We have a good chuckle at the Trabant Car Museum.  The Trabant is regarded with derisive affection as a symbol of the extinct former East Germany and of the fall of the Eastern Block. It is a small, tinny, miserable excuse for a car with a two-cylinder, two-stroke engine that burns mixed gas, belches oily smoke and sounds like a demented lawnmower.  Now they are curiosities and collectors' items.  "Trabis" are restored and driven around proudly as a kind of reverse status symbol.

Trabant Museum Brandenburg Gate

June 16
After a nice breakfast at Lilly's, a nearby sidewalk cafe, we catch the 200 bus to Unter Den Linden Straße and stroll along this famous boulevard (currently under re-construction)  up to the magnificent Brandenburg Gate.  It is hard to picture this magnificent symbol, isolated and inaccessible for decades, in no-man's land, just on the east side of the Wall.  We admire the facade of the majestic and venerable Humboldt University.  From there we get on the bus and go to the Kaiser Wilhelm church.  The original Protestant church, built in 1893, was badly damaged in a bombing raid in 1943.  Unlike most other buildings in Berlin, these ruins have been carefully preserved and maintained as a memorial to remind us all of the value of peace.  Next to it is a most unusual new church which I find incredibly beautiful in its simplicity.  Octagonal in shape, it is built entirely of 22,292 hand-made glass blocks.  Most of the blocks are in shades of blue with a few in ruby red, emerald green and yellow.  To stand inside the chapel, bathed in soft blue light filtering in through the coloured glass blocks, is a sublime experience.

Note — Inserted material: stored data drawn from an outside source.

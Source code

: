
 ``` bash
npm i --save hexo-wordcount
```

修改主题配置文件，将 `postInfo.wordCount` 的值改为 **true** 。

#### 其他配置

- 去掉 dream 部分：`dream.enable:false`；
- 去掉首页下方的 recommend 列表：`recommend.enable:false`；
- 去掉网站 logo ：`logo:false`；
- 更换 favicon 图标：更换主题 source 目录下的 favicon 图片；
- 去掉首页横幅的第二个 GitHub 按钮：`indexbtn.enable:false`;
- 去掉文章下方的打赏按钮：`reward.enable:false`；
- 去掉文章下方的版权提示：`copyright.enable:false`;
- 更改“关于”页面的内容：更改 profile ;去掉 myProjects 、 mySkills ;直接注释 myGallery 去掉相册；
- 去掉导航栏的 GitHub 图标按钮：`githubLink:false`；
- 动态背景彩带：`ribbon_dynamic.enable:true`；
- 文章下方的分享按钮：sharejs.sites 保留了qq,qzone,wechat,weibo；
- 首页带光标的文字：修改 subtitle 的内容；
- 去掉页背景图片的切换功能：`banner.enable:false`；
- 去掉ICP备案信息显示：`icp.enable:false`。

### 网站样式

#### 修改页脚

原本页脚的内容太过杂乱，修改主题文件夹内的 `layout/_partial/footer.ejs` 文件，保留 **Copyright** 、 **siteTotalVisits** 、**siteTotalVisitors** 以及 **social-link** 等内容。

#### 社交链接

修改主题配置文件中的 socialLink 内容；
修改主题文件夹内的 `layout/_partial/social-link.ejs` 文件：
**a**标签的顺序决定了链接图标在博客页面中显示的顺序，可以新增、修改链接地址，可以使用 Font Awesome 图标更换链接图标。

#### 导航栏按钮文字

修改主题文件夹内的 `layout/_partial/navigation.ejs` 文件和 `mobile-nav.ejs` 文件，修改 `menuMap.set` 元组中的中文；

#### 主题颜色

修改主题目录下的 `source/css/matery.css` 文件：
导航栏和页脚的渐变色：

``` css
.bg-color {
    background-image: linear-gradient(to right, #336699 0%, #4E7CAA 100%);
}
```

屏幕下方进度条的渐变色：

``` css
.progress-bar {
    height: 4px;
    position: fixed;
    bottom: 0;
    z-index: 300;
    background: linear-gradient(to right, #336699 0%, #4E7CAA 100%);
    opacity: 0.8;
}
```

Kaiser Wilhelm Church New chapel, Kaiser Wilhelm Church
One of the handmade glass bricks Ka De We department store

From there we stroll down the Kurfürstendamm, West Berlin's most famous avenue, to the equally famous KaDeWe, the largest department store in Europe.  We wander through a few of the departments, but we can barely afford to breath in there, never mind shop.

June 17
We again take the 200 bus downtown to visit the Memorial to the Murdered Jews of Europe.  This memorial, located two blocks from the Brandenburg Gate, consists of 2711 large concrete slabs or stelae on a 4.7 acre site. Underground, below the stelae, is a museum that takes us through the events leading up to the holocaust.  It is very disturbing that the Nazis deliberately planned the murder of 11 million people and frightening to realize how close they came to accomplishing their goal. The rest of the memorial is very personal, with one room presenting pictures and details of thirteen representative Jewish families that perished. Another room presents single names and a brief summary of the fate of each and a third room has information about the death camps.  One display quotes from a letter written by a German officer home to his wife and two daughters describing how he got used to shooting the women and babies after a few days.  In the letter, he justified this by his belief that given the chance these people would have done the same and worse to his family . 

Memorial to the Murdered Jews of Europe Berlin Zoo

 

From there, we decided to try something less intense and more light-hearted and spent the rest of the the day at the Berlin zoo eating ice cream and enjoying the antics of the residents.